* Work request
Return each line of the records below that contains the word "predicts".

* Given data
-- Opening Marker --
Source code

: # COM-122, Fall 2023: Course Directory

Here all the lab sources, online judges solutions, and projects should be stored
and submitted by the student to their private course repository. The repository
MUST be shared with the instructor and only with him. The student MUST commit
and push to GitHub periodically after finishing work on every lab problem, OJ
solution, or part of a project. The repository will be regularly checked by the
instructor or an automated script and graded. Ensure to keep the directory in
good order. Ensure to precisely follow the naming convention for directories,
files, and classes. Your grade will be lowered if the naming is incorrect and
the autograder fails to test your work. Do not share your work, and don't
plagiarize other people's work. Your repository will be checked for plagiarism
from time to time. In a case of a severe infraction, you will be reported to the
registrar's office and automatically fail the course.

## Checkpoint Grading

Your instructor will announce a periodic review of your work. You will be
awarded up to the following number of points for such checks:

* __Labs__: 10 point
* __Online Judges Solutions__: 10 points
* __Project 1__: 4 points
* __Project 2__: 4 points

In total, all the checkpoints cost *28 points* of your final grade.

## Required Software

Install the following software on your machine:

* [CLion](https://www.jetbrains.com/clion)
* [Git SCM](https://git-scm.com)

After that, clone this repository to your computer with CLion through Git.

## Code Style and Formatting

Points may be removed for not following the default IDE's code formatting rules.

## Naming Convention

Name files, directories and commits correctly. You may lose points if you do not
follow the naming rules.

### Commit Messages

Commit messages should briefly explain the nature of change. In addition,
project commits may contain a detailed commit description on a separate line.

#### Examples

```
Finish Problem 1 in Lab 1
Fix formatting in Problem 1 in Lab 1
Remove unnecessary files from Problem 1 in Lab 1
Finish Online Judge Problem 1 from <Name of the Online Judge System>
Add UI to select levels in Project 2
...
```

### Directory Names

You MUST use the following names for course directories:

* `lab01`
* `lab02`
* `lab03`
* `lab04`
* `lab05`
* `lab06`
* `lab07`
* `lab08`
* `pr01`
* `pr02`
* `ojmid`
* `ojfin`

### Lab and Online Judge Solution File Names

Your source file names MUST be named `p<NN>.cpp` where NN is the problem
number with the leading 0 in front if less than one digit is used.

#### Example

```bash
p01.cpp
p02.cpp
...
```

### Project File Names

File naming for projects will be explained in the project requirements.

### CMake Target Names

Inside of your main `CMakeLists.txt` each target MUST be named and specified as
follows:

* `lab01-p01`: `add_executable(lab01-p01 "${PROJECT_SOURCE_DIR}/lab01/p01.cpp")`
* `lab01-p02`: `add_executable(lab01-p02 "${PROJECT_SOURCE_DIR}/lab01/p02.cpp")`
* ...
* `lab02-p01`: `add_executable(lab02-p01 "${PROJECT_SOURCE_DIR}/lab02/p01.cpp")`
-- Closing Marker --
-- Opening Marker --
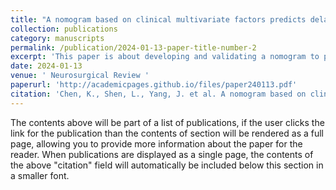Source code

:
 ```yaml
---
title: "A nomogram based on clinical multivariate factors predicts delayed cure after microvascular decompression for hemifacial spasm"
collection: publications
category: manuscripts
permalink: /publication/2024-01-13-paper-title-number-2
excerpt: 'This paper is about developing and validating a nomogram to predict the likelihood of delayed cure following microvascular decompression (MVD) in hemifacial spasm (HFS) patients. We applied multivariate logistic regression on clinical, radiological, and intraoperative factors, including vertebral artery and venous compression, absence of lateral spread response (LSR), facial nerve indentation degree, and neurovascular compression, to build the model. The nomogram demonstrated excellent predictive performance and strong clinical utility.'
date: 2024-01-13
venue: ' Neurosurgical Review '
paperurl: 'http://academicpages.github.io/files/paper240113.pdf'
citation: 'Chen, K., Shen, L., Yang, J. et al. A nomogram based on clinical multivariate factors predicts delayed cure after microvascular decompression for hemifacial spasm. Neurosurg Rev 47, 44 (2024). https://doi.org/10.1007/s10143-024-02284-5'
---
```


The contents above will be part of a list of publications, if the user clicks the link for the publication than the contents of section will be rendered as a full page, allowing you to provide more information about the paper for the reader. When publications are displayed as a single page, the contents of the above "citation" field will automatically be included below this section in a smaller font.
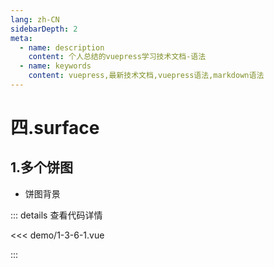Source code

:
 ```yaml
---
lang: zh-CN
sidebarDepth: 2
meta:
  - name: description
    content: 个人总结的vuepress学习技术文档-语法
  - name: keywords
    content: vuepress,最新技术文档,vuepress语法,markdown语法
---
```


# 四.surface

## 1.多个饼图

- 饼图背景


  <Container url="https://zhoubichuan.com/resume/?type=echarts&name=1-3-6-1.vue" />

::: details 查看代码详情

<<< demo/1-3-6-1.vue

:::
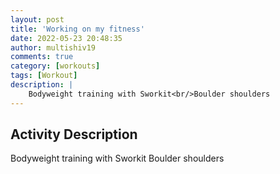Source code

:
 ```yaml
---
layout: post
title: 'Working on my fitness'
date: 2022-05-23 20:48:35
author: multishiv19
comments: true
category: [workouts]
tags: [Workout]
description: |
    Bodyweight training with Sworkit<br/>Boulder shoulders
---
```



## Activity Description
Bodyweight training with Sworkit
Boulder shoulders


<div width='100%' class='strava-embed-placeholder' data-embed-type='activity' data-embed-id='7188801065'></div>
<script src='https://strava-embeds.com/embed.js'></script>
-- Closing Marker --
* Solution to the problem
title: "A nomogram based on clinical multivariate factors predicts delayed cure after microvascular decompression for hemifacial spasm"
citation: 'Chen, K., Shen, L., Yang, J. et al. A nomogram based on clinical multivariate factors predicts delayed cure after microvascular decompression for hemifacial spasm. Neurosurg Rev 47, 44 (2024). https://doi.org/10.1007/s10143-024-02284-5'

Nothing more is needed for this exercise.